そういう意味では日銀は簡単に政権の選挙対策などには同調できないと考えるのも無理はないとの見方もできるわけです。

もともと日銀の金融緩和は2%の名目物価の上昇を大義名分として行われていますが、実態は
国債金利をとにかく低利に抑え国の財政を破綻させないことにありますから、いざとなれば株価も為替も彼らには関係ないというのが本来のスタンスといえます。

このあたりが、政権と日銀が必ずしも一枚岩でないことを示唆する状況として見え隠れしはじめている状況でもあるのです。

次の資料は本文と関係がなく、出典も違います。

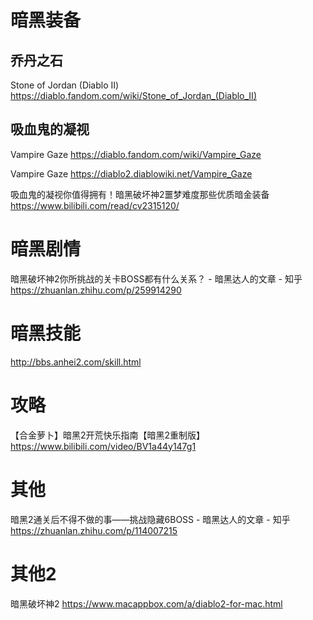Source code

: 
# 暗黑装备

## 乔丹之石

Stone of Jordan (Diablo II) https://diablo.fandom.com/wiki/Stone_of_Jordan_(Diablo_II)

## 吸血鬼的凝视

Vampire Gaze https://diablo.fandom.com/wiki/Vampire_Gaze

Vampire Gaze https://diablo2.diablowiki.net/Vampire_Gaze

吸血鬼的凝视你值得拥有！暗黑破坏神2噩梦难度那些优质暗金装备 https://www.bilibili.com/read/cv2315120/

# 暗黑剧情

暗黑破坏神2你所挑战的关卡BOSS都有什么关系？ - 暗黑达人的文章 - 知乎 https://zhuanlan.zhihu.com/p/259914290

# 暗黑技能

http://bbs.anhei2.com/skill.html

# 攻略

【合金萝卜】暗黑2开荒快乐指南【暗黑2重制版】 https://www.bilibili.com/video/BV1a44y147g1

# 其他

暗黑2通关后不得不做的事——挑战隐藏6BOSS - 暗黑达人的文章 - 知乎 https://zhuanlan.zhihu.com/p/114007215

# 其他2

暗黑破坏神2 https://www.macappbox.com/a/diablo2-for-mac.html
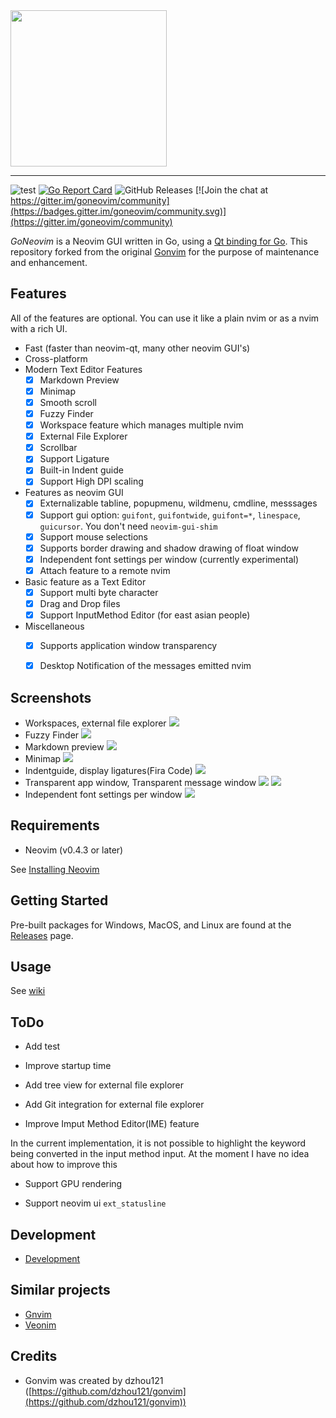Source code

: <img src="https://raw.githubusercontent.com/wiki/akiyosi/goneovim/images/GoNeovim.png" width="250" align="top" >

---

![test](https://github.com/akiyosi/goneovim/workflows/test/badge.svg)
[![Go Report Card](https://goreportcard.com/badge/github.com/akiyosi/goneovim)](https://goreportcard.com/report/github.com/akiyosi/goneovim)
![GitHub Releases](https://img.shields.io/github/downloads/akiyosi/goneovim/v0.4.6/total)
[![Join the chat at https://gitter.im/goneovim/community](https://badges.gitter.im/goneovim/community.svg)](https://gitter.im/goneovim/community)

*GoNeovim* is a Neovim GUI written in Go, using a [Qt binding for Go](https://github.com/therecipe/qt).
This repository forked from the original [Gonvim](https://github.com/dzhou121/gonvim) for the purpose of maintenance and enhancement.

## Features

All of the features are optional. You can use it like a plain nvim or as a nvim with a rich UI.

- Fast (faster than neovim-qt, many other neovim GUI's)
- Cross-platform
- Modern Text Editor Features
  - [x] Markdown Preview
  - [x] Minimap
  - [x] Smooth scroll
  - [x] Fuzzy Finder
  - [x] Workspace feature which manages multiple nvim
  - [x] External File Explorer
  - [x] Scrollbar
  - [x] Support Ligature
  - [x] Built-in Indent guide
  - [x] Support High DPI scaling
- Features as neovim GUI
  - [x] Externalizable tabline, popupmenu, wildmenu, cmdline, messsages
  - [x] Support gui option: `guifont`, `guifontwide`, `guifont=*`, `linespace`, `guicursor`. You don't need `neovim-gui-shim`
  - [x] Support mouse selections
  - [x] Supports border drawing and shadow drawing of float window
  - [x] Independent font settings per window (currently experimental)
  - [x] Attach feature to a remote nvim
- Basic feature as a Text Editor
  - [x] Support multi byte character
  - [x] Drag and Drop files
  - [x] Support InputMethod Editor (for east asian people)
- Miscellaneous
  - [x] Supports application window transparency
  - [x] Desktop Notification of the messages emitted nvim


## Screenshots

* Workspaces, external file explorer
![](https://raw.githubusercontent.com/wiki/akiyosi/goneovim/screenshots/workspaces-fileexplorer.png)
* Fuzzy Finder
![](https://raw.githubusercontent.com/wiki/akiyosi/goneovim/screenshots/fuzzyfinder.png)
* Markdown preview
![](https://raw.githubusercontent.com/wiki/akiyosi/goneovim/screenshots/markdown-preview.png)
* Minimap
![](https://raw.githubusercontent.com/wiki/akiyosi/goneovim/screenshots/minimap.png)
* Indentguide, display ligatures(Fira Code)
![](https://raw.githubusercontent.com/wiki/akiyosi/goneovim/screenshots/indentguide.png)
* Transparent app window, Transparent message window
![](https://raw.githubusercontent.com/wiki/akiyosi/goneovim/screenshots/transparent.png)
![](https://raw.githubusercontent.com/wiki/akiyosi/goneovim/screenshots/transparent-message.png)
* Independent font settings per window
![](https://raw.githubusercontent.com/wiki/akiyosi/goneovim/screenshots/font-setting-per-window.png)

## Requirements
* Neovim (v0.4.3 or later)

See [Installing Neovim](https://github.com/neovim/neovim/wiki/Installing-Neovim)

## Getting Started
Pre-built packages for Windows, MacOS, and Linux are found at the [Releases](https://github.com/akiyosi/goneovim/releases) page.



## Usage

See [wiki](https://github.com/akiyosi/goneovim/wiki/Usage)


## ToDo

* Add test

* Improve startup time

* Add tree view for external file explorer

* Add Git integration for external file explorer

* Improve Imput Method Editor(IME) feature

In the current implementation, it is not possible to highlight the keyword being converted in the input method input. At the moment I have no idea about how to improve this

* Support GPU rendering

* Support neovim ui `ext_statusline`



## Development

* [Development](https://github.com/akiyosi/goneovim/wiki/Development)


## Similar projects

* [Gnvim](https://github.com/vhakulinen/gnvim)
* [Veonim](https://github.com/veonim/veonim)



## Credits

* Gonvim was created by dzhou121 ([https://github.com/dzhou121/gonvim](https://github.com/dzhou121/gonvim))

■日銀は消費増税上げがコミットされないかぎり追加緩和を温存か

国内のメディアではほとんど報道されていませんが、2014年10月末に黒田バズーカ2を発表したにも関わらず安倍首相に消費増税延期で梯子を外された黒田総裁は烈火のごとく怒ったと
いわれています。

今回日銀が安易に追加緩和に乗り出さなかったのは米国からの為替操作国疑惑の問題をちょうど利用して政権の選挙対策にあえて協力しなかったのではないかとの憶測も飛び交い始めています。

つまり消費増税をしっかりコミットしない限りは安易な追加緩和を行わないということを暗に示唆したものとも受け取れるのです。

■ドル売り円買いの投機筋にはなによりの援軍

米国財務省が為替疑惑の監視国をして日本を槍玉にあげたことで、事実上日本はまともに口先介入すらできない状況に追い込まれています。

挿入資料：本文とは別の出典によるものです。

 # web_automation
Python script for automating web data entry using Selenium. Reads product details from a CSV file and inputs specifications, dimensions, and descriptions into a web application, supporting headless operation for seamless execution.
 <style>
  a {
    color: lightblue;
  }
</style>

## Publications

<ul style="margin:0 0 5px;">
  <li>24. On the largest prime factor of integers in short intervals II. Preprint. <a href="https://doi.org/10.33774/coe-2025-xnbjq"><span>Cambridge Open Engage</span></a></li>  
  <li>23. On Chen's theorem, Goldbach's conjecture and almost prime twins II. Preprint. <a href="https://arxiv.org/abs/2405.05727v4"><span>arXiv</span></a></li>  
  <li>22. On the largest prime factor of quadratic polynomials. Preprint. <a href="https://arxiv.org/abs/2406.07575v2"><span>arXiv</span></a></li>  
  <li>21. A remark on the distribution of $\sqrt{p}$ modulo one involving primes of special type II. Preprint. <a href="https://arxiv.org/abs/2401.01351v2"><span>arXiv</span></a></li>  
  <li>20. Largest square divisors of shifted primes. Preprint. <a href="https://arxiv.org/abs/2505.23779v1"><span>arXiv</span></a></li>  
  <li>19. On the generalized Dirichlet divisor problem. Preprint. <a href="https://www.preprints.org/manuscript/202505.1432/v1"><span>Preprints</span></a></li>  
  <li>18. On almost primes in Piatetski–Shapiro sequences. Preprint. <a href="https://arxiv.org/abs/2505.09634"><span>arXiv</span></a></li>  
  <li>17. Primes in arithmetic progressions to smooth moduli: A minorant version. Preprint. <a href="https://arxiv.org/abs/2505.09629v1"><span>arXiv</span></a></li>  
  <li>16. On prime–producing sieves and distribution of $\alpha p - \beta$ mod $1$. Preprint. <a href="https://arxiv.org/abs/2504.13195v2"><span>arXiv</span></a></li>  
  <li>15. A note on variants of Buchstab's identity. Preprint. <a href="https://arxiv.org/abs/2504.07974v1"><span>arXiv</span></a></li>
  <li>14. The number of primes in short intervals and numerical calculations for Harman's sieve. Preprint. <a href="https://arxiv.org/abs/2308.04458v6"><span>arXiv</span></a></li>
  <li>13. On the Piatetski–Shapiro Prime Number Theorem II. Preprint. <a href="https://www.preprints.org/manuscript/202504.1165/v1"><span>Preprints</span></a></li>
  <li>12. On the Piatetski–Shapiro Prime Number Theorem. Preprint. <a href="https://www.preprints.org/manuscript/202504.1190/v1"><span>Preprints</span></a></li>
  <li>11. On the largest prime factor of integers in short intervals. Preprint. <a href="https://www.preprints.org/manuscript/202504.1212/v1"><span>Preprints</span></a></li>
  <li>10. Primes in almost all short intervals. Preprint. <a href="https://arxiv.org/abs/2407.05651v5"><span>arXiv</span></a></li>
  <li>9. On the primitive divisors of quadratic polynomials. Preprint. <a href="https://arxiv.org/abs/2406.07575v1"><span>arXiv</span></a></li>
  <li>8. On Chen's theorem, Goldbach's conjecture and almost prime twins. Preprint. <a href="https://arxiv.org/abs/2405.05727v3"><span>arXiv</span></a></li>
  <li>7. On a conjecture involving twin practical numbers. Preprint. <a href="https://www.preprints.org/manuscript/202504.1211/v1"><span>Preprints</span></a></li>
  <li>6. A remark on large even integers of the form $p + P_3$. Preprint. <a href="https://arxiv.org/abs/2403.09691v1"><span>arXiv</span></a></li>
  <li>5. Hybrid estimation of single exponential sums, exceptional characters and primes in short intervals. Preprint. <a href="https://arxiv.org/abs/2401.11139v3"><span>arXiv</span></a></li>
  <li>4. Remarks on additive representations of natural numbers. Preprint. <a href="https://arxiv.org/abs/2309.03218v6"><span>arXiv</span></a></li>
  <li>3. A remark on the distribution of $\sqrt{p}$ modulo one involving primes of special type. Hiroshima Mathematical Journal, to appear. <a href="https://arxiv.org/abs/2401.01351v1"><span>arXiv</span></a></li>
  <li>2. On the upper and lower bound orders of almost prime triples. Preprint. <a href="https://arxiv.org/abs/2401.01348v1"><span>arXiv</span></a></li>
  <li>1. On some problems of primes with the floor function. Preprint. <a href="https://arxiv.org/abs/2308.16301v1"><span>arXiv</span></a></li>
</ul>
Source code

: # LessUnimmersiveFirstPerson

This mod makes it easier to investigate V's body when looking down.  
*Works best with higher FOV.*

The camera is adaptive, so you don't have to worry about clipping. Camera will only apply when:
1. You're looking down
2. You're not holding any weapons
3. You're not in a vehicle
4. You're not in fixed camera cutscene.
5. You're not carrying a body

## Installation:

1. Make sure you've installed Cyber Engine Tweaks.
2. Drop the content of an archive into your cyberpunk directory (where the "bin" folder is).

すでに4月29日(日本時間30日早朝)に116円台前半まで下落したドル円はこの3日、4日といった連休で本邦勢が不在の時期に思い切り売り浴び浴びせを受けることはほぼ確定したといってもいいほど条件がそろってしまいました。

ブルームバーグの報道で一旦はショートカバーにより損切りをさせられた海外の投機筋も今度はリベンジで大きく利益をとりにくることが予想されます。

一体どこまで下落することになるのかが大きな問題ですが、為替相場はここ数日で実にクリティカルな状況に追い込まれることになってしまいました。